The severity of the score measuring apathy was associated with atrophy in different prefrontal regions—including DLPFC, OFC, and ACC—and in the putamen. The DLPFC has a role in executive functions such as planning, rule finding, and problem solving.28,29
The impairment of those functions results from difficulty in elaborating and executing goal-directed behaviors, a deficit that may also be reflected in a type of apathy that has been described as “cognitive inertia.”30
Interestingly, the FrSBe Apathy subscale score was significantly predicted by a model that included not only peak values of gray matter density in the DLPFC bilaterally, but also a measure of dementia severity (Mattis-DRS). According to the anatomic organization of frontal-subcortical circuits,6,31
the DLPFC projects to the putamen that was similarly associated with apathy in our study. In addition, our results showed the involvement of the ACC, which is part of a circuit important in the integration of emotional information with motivation32
and has been repeatedly associated with apathy and disorders characterized by decreased spontaneous goal directed behavior, including akinetic mutism.33
The severity of the score measuring disinhibition was associated with gray matter loss in right mediotemporal structures (amygdala and hippocampus) and right nucleus accumbens (ventral striatum). The multiple regression confirmed that peak values of atrophy in these regions significantly predict the variance of the FrSBe Disinhibition subscale.
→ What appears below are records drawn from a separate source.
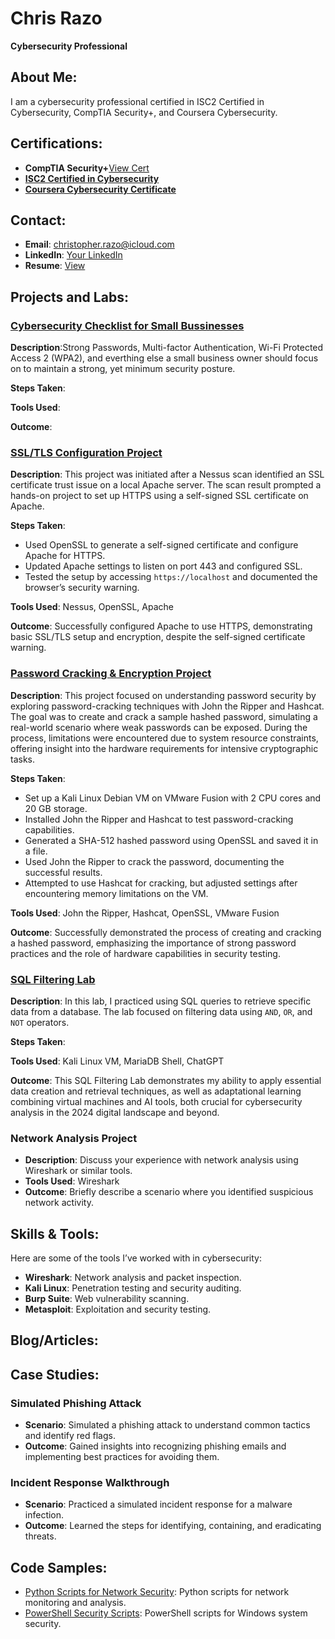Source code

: # Chris Razo
**Cybersecurity Professional**

## About Me:
I am a cybersecurity professional certified in ISC2 Certified in Cybersecurity, CompTIA Security+, and Coursera Cybersecurity.

## Certifications:
- **CompTIA Security+**[View Cert](CompTIA-Security-Plus-Certificate.pdf)
- [**ISC2 Certified in Cybersecurity**](ISC2-CC-Certification.pdf)
- [**Coursera Cybersecurity Certificate**](Google-Cybersecurity-Certificate.pdf)

## Contact:
- **Email**: christopher.razo@icloud.com
- **LinkedIn**: [Your LinkedIn](https://linkedin.com/in/christopher-razo)
- **Resume**: [View](/CR-Resume.pdf)


## Projects and Labs:

### [Cybersecurity Checklist for Small Bussinesses](blog-post1.md)

**Description**:Strong Passwords, Multi-factor Authentication, Wi-Fi Protected Access 2 (WPA2), and everthing else a small business owner should focus on to maintain a strong, yet minimum security posture.

**Steps Taken**:

**Tools Used**:

**Outcome**:


### [SSL/TLS Configuration Project](ssl-tls-apache-setup.md)

**Description**: This project was initiated after a Nessus scan identified an SSL certificate trust issue on a local Apache server. The scan result prompted a hands-on project to set up HTTPS using a self-signed SSL certificate on Apache.

**Steps Taken**:
- Used OpenSSL to generate a self-signed certificate and configure Apache for HTTPS.
- Updated Apache settings to listen on port 443 and configured SSL.
- Tested the setup by accessing `https://localhost` and documented the browser’s security warning.

**Tools Used**: Nessus, OpenSSL, Apache

**Outcome**: Successfully configured Apache to use HTTPS, demonstrating basic SSL/TLS setup and encryption, despite the self-signed certificate warning.


### [Password Cracking & Encryption Project](2024-11-04-password-cracking.md)

**Description**: This project focused on understanding password security by exploring password-cracking techniques with John the Ripper and Hashcat. The goal was to create and crack a sample hashed password, simulating a real-world scenario where weak passwords can be exposed. During the process, limitations were encountered due to system resource constraints, offering insight into the hardware requirements for intensive cryptographic tasks.

**Steps Taken**:
- Set up a Kali Linux Debian VM on VMware Fusion with 2 CPU cores and 20 GB storage.
- Installed John the Ripper and Hashcat to test password-cracking capabilities.
- Generated a SHA-512 hashed password using OpenSSL and saved it in a file.
- Used John the Ripper to crack the password, documenting the successful results.
- Attempted to use Hashcat for cracking, but adjusted settings after encountering memory limitations on the VM.

**Tools Used**: John the Ripper, Hashcat, OpenSSL, VMware Fusion

**Outcome**: Successfully demonstrated the process of creating and cracking a hashed password, emphasizing the importance of strong password practices and the role of hardware capabilities in security testing.



### [SQL Filtering Lab](2024-11-05-sql-filtering-lab.md)

**Description**: In this lab, I practiced using SQL queries to retrieve specific data from a database. The lab focused on filtering data using `AND`, `OR`, and `NOT` operators.

**Steps Taken**:

**Tools Used**: Kali Linux VM, MariaDB Shell, ChatGPT

**Outcome**: This SQL Filtering Lab demonstrates my ability to apply essential data creation and retrieval techniques, as well as adaptational learning combining virtual machines and AI tools, both crucial for cybersecurity analysis in the 2024 digital landscape and beyond.


### Network Analysis Project
- **Description**: Discuss your experience with network analysis using Wireshark or similar tools.
- **Tools Used**: Wireshark
- **Outcome**: Briefly describe a scenario where you identified suspicious network activity.




## Skills & Tools:

Here are some of the tools I’ve worked with in cybersecurity:

- **Wireshark**: Network analysis and packet inspection.
- **Kali Linux**: Penetration testing and security auditing.
- **Burp Suite**: Web vulnerability scanning.
- **Metasploit**: Exploitation and security testing.

## Blog/Articles:

## Case Studies:

### Simulated Phishing Attack
- **Scenario**: Simulated a phishing attack to understand common tactics and identify red flags.
- **Outcome**: Gained insights into recognizing phishing emails and implementing best practices for avoiding them.

### Incident Response Walkthrough
- **Scenario**: Practiced a simulated incident response for a malware infection.
- **Outcome**: Learned the steps for identifying, containing, and eradicating threats.

## Code Samples:

- [Python Scripts for Network Security](https://github.com/yourusername/repo-name): Python scripts for network monitoring and analysis.
- [PowerShell Security Scripts](https://github.com/yourusername/repo-name): PowerShell scripts for Windows system security.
Those structures are densely interconnected and are part of the mesolimbic dopaminergic system, which plays a key role in motivated and emotional behavior.34
The amygdala has a demonstrated role in fear conditioning and, more generally, in the detection of environmental cues such as threat and danger.35
The accumbens (ventral striatum) plays a key role in the dopaminergic system responsible for reinforcement and reward, as well as for goal-directed behaviors such as compulsive drug seeking in addicts.34
In addition, functional neuroimaging studies have demonstrated its role in the expectation of the rewarding value of complex socially meaningful stimuli, such as commercial products.36
The association of mainly temporal structures with the FrSBe Disinhibition subscale seems consistent with the behavioral deficits shown by patients with focal temporal lesions or with temporal lobe epilepsy, in which an extensive range of behavioral symptoms, including mania, euphoria, and aggressive behaviors, have been described.37
These deficits are often interpreted as reflecting the connections of the temporal lobe with orbitofrontal regions and not as a consequence of the loss of specific functions represented in the temporal lobes.37
According to one functional interpretation of frontal-subcortical circuits,31
temporolimbic structures and nucleus accumbens are part of the orbitofrontal circuit, whose dysfunction is characterized by disinhibition syndromes including irritability, impulsivity, and undue familiarity. This has been interpreted as the consequence of loss of inhibition by the frontal monitoring system on the limbic system that is responsible for instinctual behaviors. But in our study, there were no frontal areas in which gray matter loss was specifically associated with the severity of disinhibition when controlling for apathy, dementia severity, and other demographic variables. Therefore, our results suggest an alternative interpretation: that disinhibited behaviors may result from impaired risk perception and reward/punishment attribution mechanisms and may occur independently from prefrontal dysfunction. This supports the view that the role of prefrontal structures important in executive functions and motivation and the role of temporolimbic structures involved in reward and emotional processing need to be integrated38
to properly perform complex social behaviors.